Apesar da união, Pedrina destaca que as lutas e conquistas no Jatimane são majoritariamente protagonizadas por mulheres. Os homens participam apenas em momentos específicos.
“A gente fez uma atividade aqui que precisava da mão de obra dos homens, e eles até foram. A gente construiu o espaço que hoje é o receptivo do Jatimane para o turismo, e a maioria que estava lá eram as mulheres, fincando os paus, mexendo o barro para fazer as paredes. Os homens vieram na hora de colocar o teto, porque a gente não quis se arriscar. Foram um, dois ou três que ajudaram. Mas tudo que vocês veem aqui em relação ao trabalho comunitário é protagonizado pelas mulheres”, comenta a quilombola, que segue acreditando no poder da coletividade.
“A coletividade para mim ela é basilar, o próprio nascer dentro de um território quilombola, já traz essa ‘Comum-Unidade’, essa coisa da comunhão, do compartilhamento, de que todo mundo está ali, mesmo com seus conflitos pessoais e interpessoais, todos estão ligados por essa Comunidade” completa. O Quilombo do Jatimane ainda tem um fator que fortalece ainda mais esse senso de Comunidade: todos no território tem um parentesco familiar e carregam o sobrenome “Rosário”.
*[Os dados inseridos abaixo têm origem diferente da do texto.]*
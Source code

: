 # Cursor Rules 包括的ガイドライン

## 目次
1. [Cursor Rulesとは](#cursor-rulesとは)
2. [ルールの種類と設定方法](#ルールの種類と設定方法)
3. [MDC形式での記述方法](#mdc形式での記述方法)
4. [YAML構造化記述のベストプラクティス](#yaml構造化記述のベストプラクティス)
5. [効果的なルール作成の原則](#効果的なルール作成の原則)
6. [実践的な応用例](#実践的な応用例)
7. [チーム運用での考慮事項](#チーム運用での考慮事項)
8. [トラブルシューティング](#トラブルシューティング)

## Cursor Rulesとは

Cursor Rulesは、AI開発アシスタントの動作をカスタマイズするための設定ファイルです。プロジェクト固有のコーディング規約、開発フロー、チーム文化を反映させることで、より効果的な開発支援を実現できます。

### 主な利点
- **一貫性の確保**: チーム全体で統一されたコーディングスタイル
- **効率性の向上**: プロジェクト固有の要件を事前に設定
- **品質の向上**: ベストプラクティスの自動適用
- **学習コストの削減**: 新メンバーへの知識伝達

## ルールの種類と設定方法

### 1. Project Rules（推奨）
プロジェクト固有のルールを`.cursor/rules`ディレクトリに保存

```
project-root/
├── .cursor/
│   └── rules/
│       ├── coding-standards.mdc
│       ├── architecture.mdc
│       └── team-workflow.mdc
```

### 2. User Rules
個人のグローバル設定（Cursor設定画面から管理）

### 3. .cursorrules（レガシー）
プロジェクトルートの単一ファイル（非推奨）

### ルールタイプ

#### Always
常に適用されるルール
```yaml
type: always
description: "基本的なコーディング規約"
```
Esse senso de coletividade que faz Pedrina seguir acreditando no poder que a luta produz na transformação da vida quilombola: “Sigo acreditando que é possível ser quilombola, que é possível viver no Quilombo, mas é possível também crescer com dignidade, formação e conhecimento, valorizando os saberes e fazeres locais, a partir de nossa própria história”.